(Data items)
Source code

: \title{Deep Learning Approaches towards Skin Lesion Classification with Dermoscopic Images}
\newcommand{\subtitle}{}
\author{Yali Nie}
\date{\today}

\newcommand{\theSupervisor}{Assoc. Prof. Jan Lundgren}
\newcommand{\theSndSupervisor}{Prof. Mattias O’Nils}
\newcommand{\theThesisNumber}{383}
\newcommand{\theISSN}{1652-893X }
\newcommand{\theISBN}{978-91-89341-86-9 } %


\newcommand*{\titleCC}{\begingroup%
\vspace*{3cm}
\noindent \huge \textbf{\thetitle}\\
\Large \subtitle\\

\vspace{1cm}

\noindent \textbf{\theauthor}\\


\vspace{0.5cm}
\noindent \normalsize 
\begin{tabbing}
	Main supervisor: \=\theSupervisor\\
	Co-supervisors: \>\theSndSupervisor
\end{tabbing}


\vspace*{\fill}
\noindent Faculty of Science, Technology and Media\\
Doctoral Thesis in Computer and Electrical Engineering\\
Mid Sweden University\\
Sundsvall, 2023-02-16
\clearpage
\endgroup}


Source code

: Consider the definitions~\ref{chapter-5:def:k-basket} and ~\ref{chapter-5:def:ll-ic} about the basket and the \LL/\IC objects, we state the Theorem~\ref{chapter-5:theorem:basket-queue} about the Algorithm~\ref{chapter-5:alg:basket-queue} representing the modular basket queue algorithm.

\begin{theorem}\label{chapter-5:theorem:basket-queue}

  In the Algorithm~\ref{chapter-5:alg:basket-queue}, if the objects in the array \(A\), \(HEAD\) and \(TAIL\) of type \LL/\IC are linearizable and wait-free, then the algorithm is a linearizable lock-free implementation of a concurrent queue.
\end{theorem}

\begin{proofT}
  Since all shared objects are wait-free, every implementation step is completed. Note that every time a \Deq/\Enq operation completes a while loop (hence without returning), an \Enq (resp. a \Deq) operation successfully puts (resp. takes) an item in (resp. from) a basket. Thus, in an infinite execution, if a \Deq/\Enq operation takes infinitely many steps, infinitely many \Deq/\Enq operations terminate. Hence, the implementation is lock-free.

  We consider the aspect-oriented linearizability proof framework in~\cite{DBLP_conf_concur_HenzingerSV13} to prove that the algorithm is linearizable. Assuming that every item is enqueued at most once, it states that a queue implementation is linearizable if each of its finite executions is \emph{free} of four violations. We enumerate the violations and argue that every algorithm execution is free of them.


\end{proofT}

§ Problem description
Starting at the line that has "Learning Approaches towards" and ending at the line that has "Doctoral Thesis in", please write out the lines above exactly, leaving out all others.

§ Answer below
: \title{Deep Learning Approaches towards Skin Lesion Classification with Dermoscopic Images}
\newcommand{\subtitle}{}
\author{Yali Nie}
\date{\today}

\newcommand{\theSupervisor}{Assoc. Prof. Jan Lundgren}
\newcommand{\theSndSupervisor}{Prof. Mattias O’Nils}
\newcommand{\theThesisNumber}{383}
\newcommand{\theISSN}{1652-893X }
\newcommand{\theISBN}{978-91-89341-86-9 } %


\newcommand*{\titleCC}{\begingroup%
\vspace*{3cm}
\noindent \huge \textbf{\thetitle}\\
\Large \subtitle\\

\vspace{1cm}

\noindent \textbf{\theauthor}\\


\vspace{0.5cm}
\noindent \normalsize 
\begin{tabbing}
	Main supervisor: \=\theSupervisor\\
	Co-supervisors: \>\theSndSupervisor
\end{tabbing}


\vspace*{\fill}
\noindent Faculty of Science, Technology and Media\\
Doctoral Thesis in Computer and Electrical Engineering\\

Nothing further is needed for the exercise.